WHAT NEEDS TO BE DONE: Once the line with "I would like" is found in the entries below, print it and each following line exactly, stopping after the line with "My sincere thanking"; print nothing else.
━━━━━ DATA SHOWN
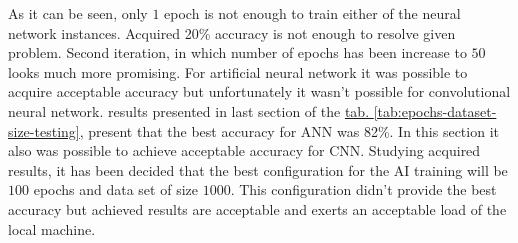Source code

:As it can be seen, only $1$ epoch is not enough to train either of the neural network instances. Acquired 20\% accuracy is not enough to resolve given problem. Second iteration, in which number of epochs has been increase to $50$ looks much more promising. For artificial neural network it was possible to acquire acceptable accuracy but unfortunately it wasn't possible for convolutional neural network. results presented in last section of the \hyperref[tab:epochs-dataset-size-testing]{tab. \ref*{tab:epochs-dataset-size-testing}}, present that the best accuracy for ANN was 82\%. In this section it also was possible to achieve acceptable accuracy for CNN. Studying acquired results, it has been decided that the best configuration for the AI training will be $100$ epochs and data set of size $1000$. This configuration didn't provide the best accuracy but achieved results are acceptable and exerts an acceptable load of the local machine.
━━━━━━━━━━
━━━━━ DATA SHOWN
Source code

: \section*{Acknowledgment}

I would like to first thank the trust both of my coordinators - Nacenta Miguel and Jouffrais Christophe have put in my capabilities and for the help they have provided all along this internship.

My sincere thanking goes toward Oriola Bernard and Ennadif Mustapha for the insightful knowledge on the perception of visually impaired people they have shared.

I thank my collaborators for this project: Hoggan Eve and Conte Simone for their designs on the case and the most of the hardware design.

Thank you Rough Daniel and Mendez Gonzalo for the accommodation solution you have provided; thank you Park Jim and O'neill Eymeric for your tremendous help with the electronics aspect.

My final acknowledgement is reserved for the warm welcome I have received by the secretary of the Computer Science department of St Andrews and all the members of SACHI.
━━━━━━━━━━
━━━━━ DATA SHOWN
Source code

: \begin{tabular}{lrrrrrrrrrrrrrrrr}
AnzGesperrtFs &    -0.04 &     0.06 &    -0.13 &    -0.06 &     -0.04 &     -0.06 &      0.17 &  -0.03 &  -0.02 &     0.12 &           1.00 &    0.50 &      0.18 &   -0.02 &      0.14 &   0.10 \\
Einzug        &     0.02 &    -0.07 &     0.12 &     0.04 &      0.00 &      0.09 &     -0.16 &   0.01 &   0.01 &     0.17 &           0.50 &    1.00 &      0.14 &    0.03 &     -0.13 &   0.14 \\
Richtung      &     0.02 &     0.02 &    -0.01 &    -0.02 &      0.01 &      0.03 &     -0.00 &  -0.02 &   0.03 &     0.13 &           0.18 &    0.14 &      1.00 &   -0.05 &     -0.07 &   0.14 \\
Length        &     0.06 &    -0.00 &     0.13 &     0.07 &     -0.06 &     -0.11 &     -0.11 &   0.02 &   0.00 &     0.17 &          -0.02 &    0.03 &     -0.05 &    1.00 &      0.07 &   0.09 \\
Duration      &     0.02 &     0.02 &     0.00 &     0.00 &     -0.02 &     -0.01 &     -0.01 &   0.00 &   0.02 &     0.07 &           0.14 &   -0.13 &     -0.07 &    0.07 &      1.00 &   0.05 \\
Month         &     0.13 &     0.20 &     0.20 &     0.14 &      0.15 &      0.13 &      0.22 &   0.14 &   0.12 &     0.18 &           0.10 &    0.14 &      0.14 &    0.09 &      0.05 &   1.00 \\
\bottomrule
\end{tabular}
━━━━━━━━━━
ANSWER TO THIS PROBLEM:
I would like to first thank the trust both of my coordinators - Nacenta Miguel and Jouffrais Christophe have put in my capabilities and for the help they have provided all along this internship.

My sincere thanking goes toward Oriola Bernard and Ennadif Mustapha for the insightful knowledge on the perception of visually impaired people they have shared.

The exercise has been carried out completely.